Once the text is shown in the encrypted form (see diagram on right), you simply select "Send" as normal from within your email program and the job is done! You have communicated securely and easily. Despite being a little tricky for new users to set up initially, FireGPG is an excellent extension for Forefox that really makes the use of OpenPGP technologies with Webmail a viable option.
Encryption and Signing using your
existing webmail email addresses in a Mail Client
It is also possible for you to use a mail client to collect, send, sign, encrypt and decrypt your email along with your existing webmail services such as Gmail, Hotmail, AOL, Mail.com and so on. Instructions are provided below for Mobility Email (a free, open source mail client that requires no installation and will work on any PC from a USB flash drive - click here for more details) and for Mozilla Thunderbird:
Mobility Email is an email client that I was involved in developing. It is a single download that comes pre-configured with OpenPGP Encryption built-in, and it's designed to run off a USB Flash Drive, iPod or other portable media - since it's not an install file, it doesn't matter what drive letter it's under. The instructions below show you how to set up an installation of Thunderbird with support for Webmail accounts (an installation version will perform quicker for every day use on a fixed computer), but Mobility Email has this ability built-in. Try it yourself - it's free and open-source!
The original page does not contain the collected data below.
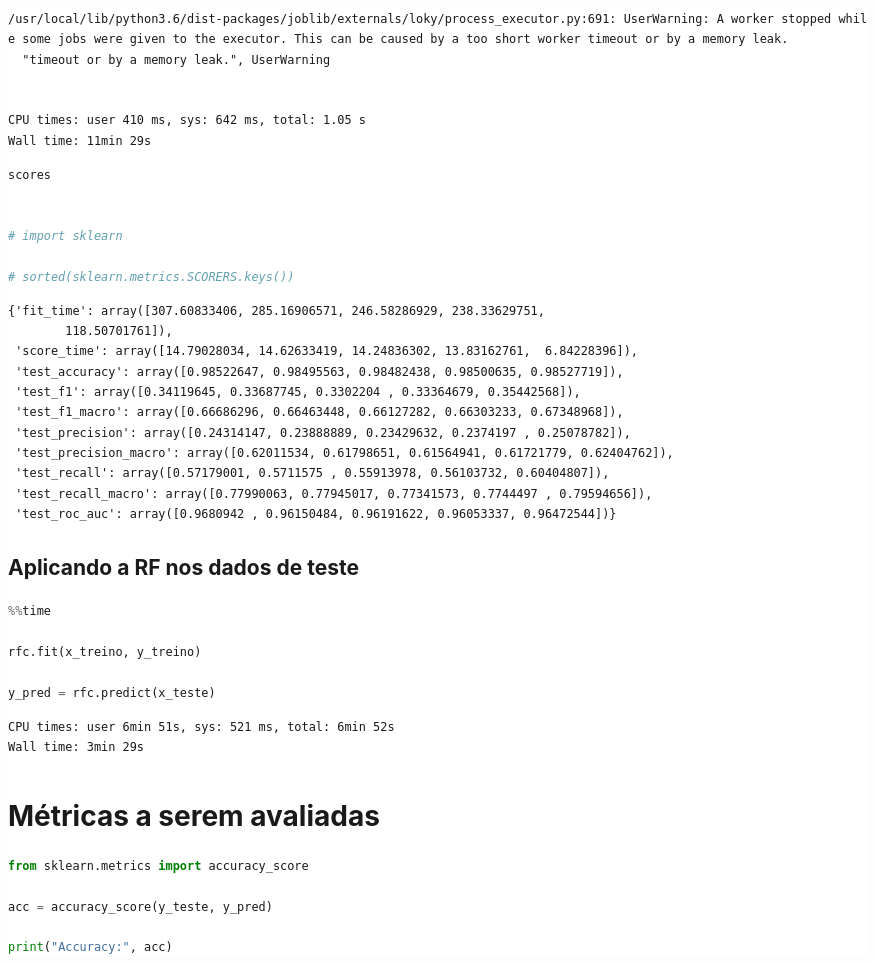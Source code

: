     /usr/local/lib/python3.6/dist-packages/joblib/externals/loky/process_executor.py:691: UserWarning: A worker stopped while some jobs were given to the executor. This can be caused by a too short worker timeout or by a memory leak.
      "timeout or by a memory leak.", UserWarning


    CPU times: user 410 ms, sys: 642 ms, total: 1.05 s
    Wall time: 11min 29s



```python
scores


# import sklearn

# sorted(sklearn.metrics.SCORERS.keys())
```




    {'fit_time': array([307.60833406, 285.16906571, 246.58286929, 238.33629751,
            118.50701761]),
     'score_time': array([14.79028034, 14.62633419, 14.24836302, 13.83162761,  6.84228396]),
     'test_accuracy': array([0.98522647, 0.98495563, 0.98482438, 0.98500635, 0.98527719]),
     'test_f1': array([0.34119645, 0.33687745, 0.3302204 , 0.33364679, 0.35442568]),
     'test_f1_macro': array([0.66686296, 0.66463448, 0.66127282, 0.66303233, 0.67348968]),
     'test_precision': array([0.24314147, 0.23888889, 0.23429632, 0.2374197 , 0.25078782]),
     'test_precision_macro': array([0.62011534, 0.61798651, 0.61564941, 0.61721779, 0.62404762]),
     'test_recall': array([0.57179001, 0.5711575 , 0.55913978, 0.56103732, 0.60404807]),
     'test_recall_macro': array([0.77990063, 0.77945017, 0.77341573, 0.7744497 , 0.79594656]),
     'test_roc_auc': array([0.9680942 , 0.96150484, 0.96191622, 0.96053337, 0.96472544])}



## Aplicando a RF nos dados de teste


```python
%%time

rfc.fit(x_treino, y_treino)

y_pred = rfc.predict(x_teste)
```

    CPU times: user 6min 51s, sys: 521 ms, total: 6min 52s
    Wall time: 3min 29s


# Métricas a serem avaliadas



```python
from sklearn.metrics import accuracy_score

acc = accuracy_score(y_teste, y_pred)

print("Accuracy:", acc)
```
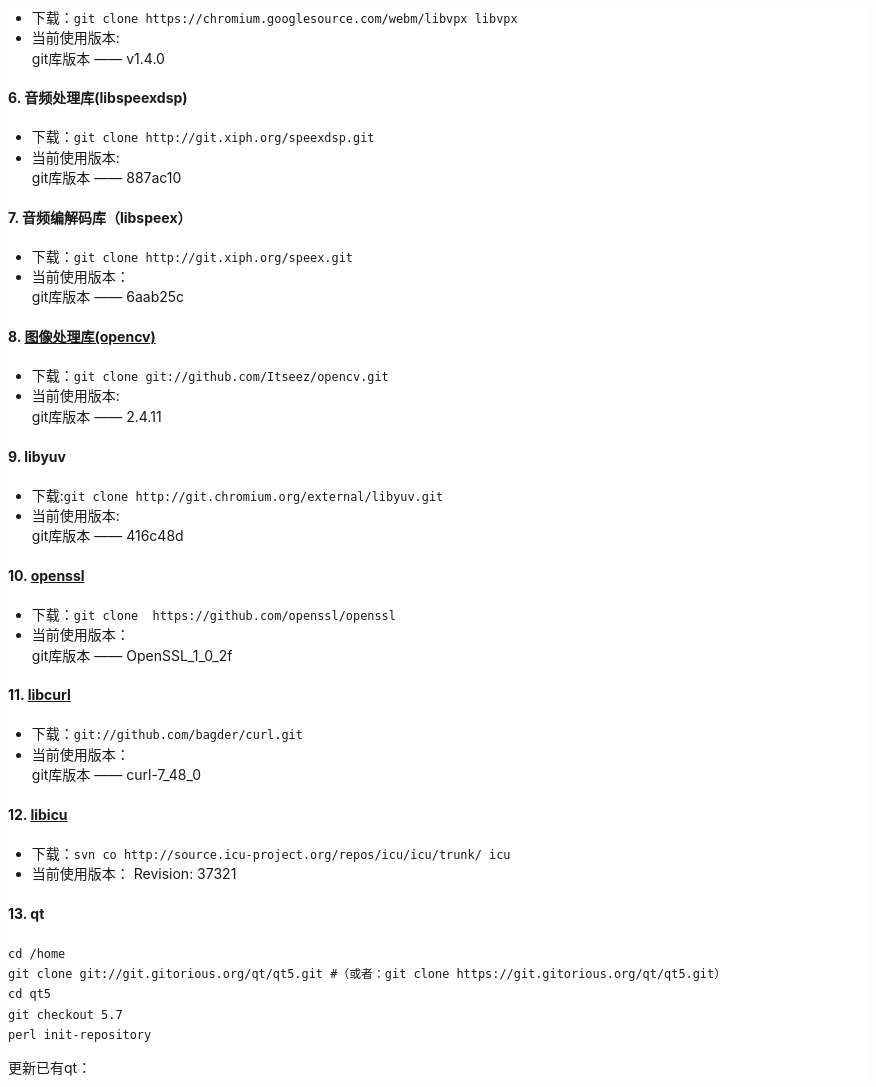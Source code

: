 * 下载：`git clone https://chromium.googlesource.com/webm/libvpx libvpx`  
* 当前使用版本:  
    git库版本 —— v1.4.0

#### 6. 音频处理库(libspeexdsp)

* 下载：`git clone http://git.xiph.org/speexdsp.git`  
* 当前使用版本:  
    git库版本 —— 887ac10

#### 7. 音频编解码库（libspeex）

* 下载：`git clone http://git.xiph.org/speex.git`  
* 当前使用版本：  
    git库版本 —— 6aab25c

#### 8. [图像处理库(opencv)](http://opencv.org/)

* 下载：`git clone git://github.com/Itseez/opencv.git`  
* 当前使用版本:  
    git库版本 —— 2.4.11

#### 9. libyuv

* 下载:`git clone http://git.chromium.org/external/libyuv.git`
* 当前使用版本:  
    git库版本 —— 416c48d

#### 10. [openssl](http://www.openssl.org/)

* 下载：`git clone  https://github.com/openssl/openssl`  
* 当前使用版本：  
    git库版本 —— OpenSSL_1_0_2f  

#### 11. [libcurl](http://curl.haxx.se)

* 下载：`git://github.com/bagder/curl.git`  
* 当前使用版本：  
    git库版本 —— curl-7_48_0

#### 12. [libicu](http://site.icu-project.org/)

* 下载：`svn co http://source.icu-project.org/repos/icu/icu/trunk/ icu`
* 当前使用版本：
    Revision: 37321

#### 13. qt

    cd /home
    git clone git://git.gitorious.org/qt/qt5.git #（或者：git clone https://git.gitorious.org/qt/qt5.git）
    cd qt5
    git checkout 5.7
    perl init-repository

更新已有qt：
If you are having problems getting your webmail to work, there may be a compatibility update required - this is easy to do. Simply select TOOLS > EXTENSIONS > CHECK FOR UPDATES and install any webmail updates that are offered.
Using email encryption and signing with Hotmail, Yahoo! Mail
You will need to use a mail client program - Mozilla Thunderbird is the best option. Install and configure Thunderbird using these instructions.
Next, go to http://webmail.mozdev.org
Click on the "Installation" link, and download webmail*.xpi by right-clicking and saving the link.
Next, download the appropriate additional extension, eg. hotmail*.xpi again by right-click > save.
Open Thunderbird, select TOOLS > EXTENSIONS > INSTALL and install the two xpi files you downloaded.
Restart Thunderbird, click TOOLS > ACCOUNT SETTINGS > NEW ACCOUNT
Select the option for "WebMail" and configure your email address, username and password.
As with Mobility Email, if you are having problems getting your webmail to work, there may be a compatibility update required - simply select TOOLS > EXTENSIONS > CHECK FOR UPDATES and install any webmail updates that are offered.
Now, you will be ready to send and receive emails. Simply generate a key pair and you can now communicate securely!
Using email encryption and signing with Gmail:
Gmail is an excellent mail service - it comes with a free POP and SMTP service, so you do not need any Thunderbird extensions to use OpenPGP encryption with your Gmail account! It's easy.
If you chose the above option, you will not be able to retrieve emails by POP more than once - therefore, if you use another POP client with Gmail elsewhere, you may be best installing the webmail extension and using this method with Gmail. Instructions are the same as with Hotmail and Yahoo Mail above.